Громовая новость из России не сбила вмиг с прежнего движения, не забрала в одну минуту — но забирала, забирала всё сильней. И уже первая ночь прошла в муках своей ошибки: почему, почему не переехал в Швецию полтора года назад, как звал Шляпников, как предлагал и Парвус? зачем остался в этой безнадёжно-тупоумной буржуазной Швейцарии? Так казалось ясно все годы войны: ни за что из Швейцарии, пересидеть здесь до конца. А сейчас так стало ясно: ах, надо было уехать вовремя! Для раскола ли шведской партии, для близости ли к русским событиям — но в Стокгольм! Туда можно и вызвать кого- нибудь из России, из наших, например думских депутатов, если вернутся из Сибири.
И раньше это можно было сделать совсем незаметно — через Германию, конечно, единственным разумным путём. А сейчас, когда все зашевелились, забурлили, обсуждают — незаметно вышмыгнуть уже нельзя, ах, чёрт!
Однако, и бездействовать нельзя ни минуты: что там удастся, не удастся, а действовать надо начинать! И утром 3-го, едва проснувшись, захлопотал отсылать испытанным путём фотографию для проездного паспорта — Ганецкому. (Бедняга Куба тоже натерпелся: в январе был арестован за нелегальную торговлю, выслан из Дании.) И следом же дал телеграмму, объясняя открыто (как будто б сами не догадались, зря, сорвался, от нетерпения): фотографию дяди (значит Ленина) немедленно переслать в Берлин Скларцу, Тиргартенштрассе 9.
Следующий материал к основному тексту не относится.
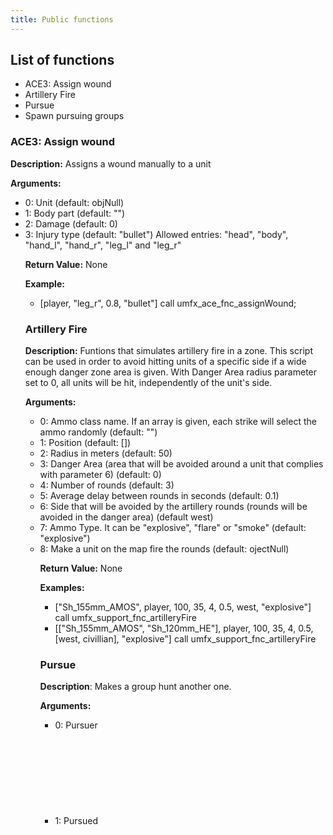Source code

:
 ```yaml
---
title: Public functions
---
```


## List of functions
- ACE3: Assign wound
- Artillery Fire
- Pursue
- Spawn pursuing groups

### ACE3: Assign wound

**Description:** Assigns a wound manually to a unit

**Arguments:**
- 0: Unit <OBJECT> (default: objNull)
- 1: Body part <STRING> (default: "")
- 2: Damage <NUMBER> (default: 0)
- 3: Injury type <STRING> (default: "bullet")
     Allowed entries: "head", "body", "hand_l", "hand_r", "leg_l" and "leg_r"

**Return Value:** None

**Example:**
- [player, "leg_r", 0.8, "bullet"] call umfx_ace_fnc_assignWound;

### Artillery Fire

**Description:** Funtions that simulates artillery fire in a zone. This script can be used in order to avoid hitting units of a specific
side if a wide enough danger zone area is given. With Danger Area radius parameter set to 0, all units will be hit, independently
of the unit's side.

**Arguments:**
- 0: Ammo class name. If an array is given, each strike will select the ammo randomly <STRING><ARRAY> (default: "")
- 1: Position <ARRAY><OBJECT><LOCATION><GROUP> (default: [])
- 2: Radius in meters <NUMBER> (default: 50)
- 3: Danger Area (area that will be avoided around a unit that complies with parameter 6) <NUMBER> (default: 0)
- 4: Number of rounds <NUMBER> (default: 3)
- 5: Average delay between rounds in seconds <NUMBER> (default: 0.1)
- 6: Side that will be avoided by the artillery rounds (rounds will be avoided in the danger area) <SIDE><ARRAY> (default west)
- 7: Ammo Type. It can be "explosive", "flare" or "smoke" <STRING> (default: "explosive")
- 8: Make a unit on the map fire the rounds <OBJECT> (default: ojectNull)

**Return Value:** None

**Examples:**
- ["Sh_155mm_AMOS", player, 100, 35, 4, 0.5, west, "explosive"] call umfx_support_fnc_artilleryFire
- [["Sh_155mm_AMOS", "Sh_120mm_HE"], player, 100, 35, 4, 0.5, [west, civillian], "explosive"] call umfx_support_fnc_artilleryFire

### Pursue

**Description**: Makes a group hunt another one.

**Arguments:**
- 0: Pursuer <OBJECT><GROUP>
- 1: Pursued <OBJECT><GROUP>
- 2: Radius around the pursued where the pursuer will move at. The smaller, the more precise the pursuer will hunt <NUMBER> (default: 240)
- 3: Timeout used by the pursuer to move to a new position <NUMBER> (default: 30)

**Return Value:** None

**Examples:**
- [cursorTarget, player, 45, 20] call umfx_ai_fnc_pursue

### Spawn pursuing roups

**Description**: Spawns pursuing groups in the given area.

**Arguments:**
- 0: Target <OBJECT, GROUP> (default: objNull)
- 1: Spawn area <MARKER, TRIGGER, LOCATION, ARRAY> (default: [])
- 2: Units <STRING, ARRAY> (default: [])
- 3: Number of groups to spawn. In case an array is given, the number of groups that will be spawned will be
     random between [a,b] <NUMBER, ARRAY> (default: 1)
- 4: Side to spawn <SIDE> (default: east)
- 5: Radius around the pursued where the pursuer will move at. The smaller, the more precise the pursuer will hunt.
    In case an array is given, the radius will be random between [a,b] <NUMBER, ARRAY> (default: 240)
- 6: Timeout used by the pursuer to move to a new position. In case an array is given, the radius will be random
     between [a,b] <NUMBER, ARRAY> (default: 30)
- 7: Spawn delay in seconds <NUMBER> (default: 1)

**Return Value:** None

**Examples:**
- Spawn one group at a random position in the marker "marker"
  `[player, "marker", ["CUP_O_TK_INS_Soldier_GL","CUP_O_TK_INS_Soldier_GL"]] call umfx_ai_fnc_pursuingGroups;`
- Spawn between 1 and four groups at a random position in the marker "marker", the radius will be random between 5 and 15 meters
  `[player, "marker", ["CUP_O_TK_INS_Soldier_GL","CUP_O_TK_INS_Soldier_GL"], [1, 4], east, [5, 15], 30] call umfx_spawn_fnc_pursuingGroups;`
- Spawn one group at the defined area
  `[player, [center, a, b, angle, isRectangle], ["CUP_O_TK_INS_Soldier_GL","CUP_O_TK_INS_Soldier_GL"]] call umfx_ai_fnc_pursuingGroups;`


### Move to random position

**Description**: Make the position of a unit to be randomly selected from an array of points

**Arguments:**
- 0: Unit <OBJECT> (default: objNull)
- 1: Random locations. Accepted values are arrays, tasks, locations, objects or markers <ARRAY> (default: [])

**Return Value:** None

**Example:**
[this, [p1, p2, p3, p4]] call umfx_spawn_fnc_unitRandomPos

### Road traffic

**Description**:Generates road traffic between two points.

**Arguments:**
- 0: Start position <MARKER, TRIGGER, LOCATION, ARRAY> (default: [0, 0, 0])
- 1: End position <MARKER, TRIGGER, LOCATION, ARRAY> (default: [0, 0, 0])
- 2: Units to spawn. First array contains vehicle classames, second array
     contains driver classnames <ARRAY> (default: [])
- 3: Spawn interval in seconds. In case an array is given, the spawn interval will be random between [a,b] <NUMBER, ARRAY> (default: 20)
- 4: Stop condition <CODE> (default: {false})

**Return Value:** None

**Example:**
["markerStart", "markerEnd", [["C_Van_01_fuel_F"], ["C_man_1", "C_Man_casual_1_F"]], 40, {stopRoadTraffic}] call umfx_spawn_fnc_roadTraffic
Надо было мириться со всей компанией немедленно, больше никто не мог помочь и вывезти его.
Утро 3-го принесло и новые телеграммы: будто бы царь отрёкся!!! (Да возможно ли так стремительно? совсем без боя?? да что ж могло его заставить??? Э-э, тут какая-то западня. А кто — вместо него? Нет Николая, так будет другой, поумней.) И будто создано Временное правительство (а надёжно ли арестованы царские министры?) с Гучковым, Милюковым и даже Керенским (луиблановщина презренная, до чего ж эти лже-социалисты любят всунуть задницу в буржуазное кресло).
И — что за восторг у эмигрантских болтунов? — уж тут ни один рот не закроется до вечера и до утра, розовое блеянье. А вдуматься: полную неделю заливали Петербург рабочей кровью и — как во всей европейской истории, 1830-й, 1848-й, вечная доверчивость масс! — отдали чистенькую власть этой буржуазной сволочи, этим Шингарёвым-Милюковым. Какой старый шаблон!
В эмигрантской библиотеке пусть вываливают языки, но истинный революционер — насторожись! напрягись! следи! Там сейчас такого напутают, всё отдадут в поповском умилении, ведь настоящих тактических голов нет ни у кого. Жгло, что сам — не там, невозможно вмешаться, невозможно направить.
Всю зиму не вспоминал Коллонтайшу, но вот за несколько дней стала она — из главных корреспондентов, переместились события к ней туда. И едва отослав фотографию Ганецкому, сел за письмо Александре Михайловне: разъяснить, как мы будем теперь. Наши лозунги — всё те же, конечно: превращать империалистическую в гражданскую! А что кадеты у власти, схватились дурьи головы — так это даже-даже-даже хорошо! Пусть, пусть милейшая компания обеспечит народу обещанную свободу, хлеб и мир! А мы — посмотрим. А мы — вооружённое ожидание! Вооружённая подготовка к более высокому этапу революции. И социалистам-центристам, Чхеидзе — никакого доверия! никакого слияния с ними!